* [How to complete this task]:
After counting the lines below that contain "should", reply with that number alone.

= = =

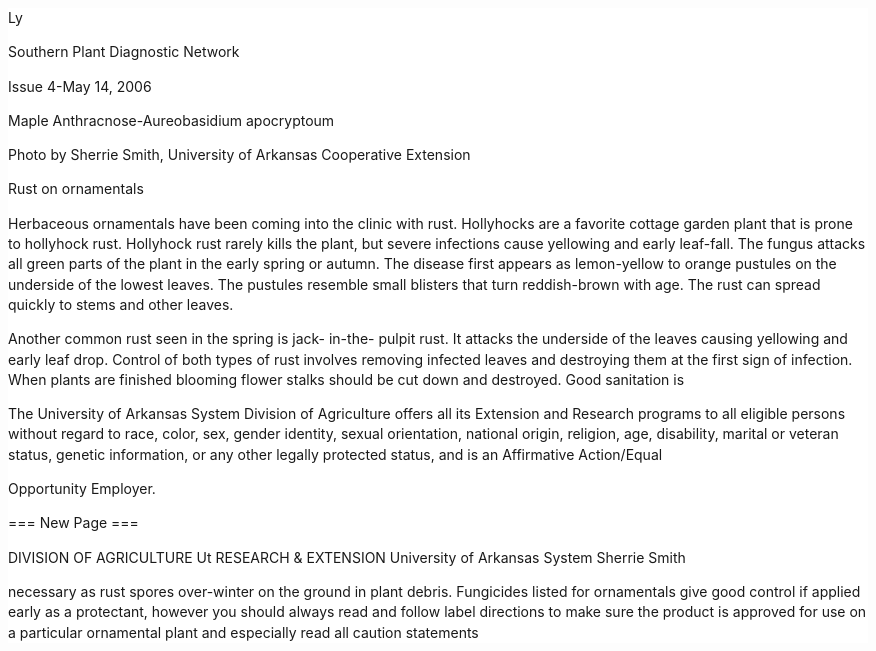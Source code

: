 Ly

Southern Plant Diagnostic Network

Issue 4-May 14, 2006

Maple Anthracnose-Aureobasidium
apocryptoum

Photo by Sherrie Smith, University of Arkansas
Cooperative Extension

Rust on ornamentals

Herbaceous ornamentals have been coming
into the clinic with rust. Hollyhocks are a
favorite cottage garden plant that is prone to
hollyhock rust. Hollyhock rust rarely kills the
plant, but severe infections cause yellowing
and early leaf-fall. The fungus attacks all green
parts of the plant in the early spring or autumn.
The disease first appears as lemon-yellow to
orange pustules on the underside of the lowest
leaves. The pustules resemble small blisters
that turn reddish-brown with age. The rust can
spread quickly to stems and other leaves.

Another common rust seen in the spring is jack-
in-the- pulpit rust. It attacks the underside of
the leaves causing yellowing and early leaf
drop. Control of both types of rust involves
removing infected leaves and destroying them
at the first sign of infection. When plants are
finished blooming flower stalks should be cut
down and destroyed. Good sanitation is

The University of Arkansas System Division of Agriculture offers all its Extension and Research programs to all eligible
persons without regard to race, color, sex, gender identity, sexual orientation, national origin, religion, age, disability,
marital or veteran status, genetic information, or any other legally protected status, and is an Affirmative Action/Equal

Opportunity Employer.

=== New Page ===

DIVISION OF AGRICULTURE
Ut RESEARCH & EXTENSION
University of Arkansas System
Sherrie Smith

necessary as rust spores over-winter on the
ground in plant debris. Fungicides listed for
ornamentals give good control if applied early as
a protectant, however you should always read
and follow label directions to make sure the
product is approved for use on a particular
ornamental plant and especially read all caution
statements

= = =

* [Response to this exercise]:
2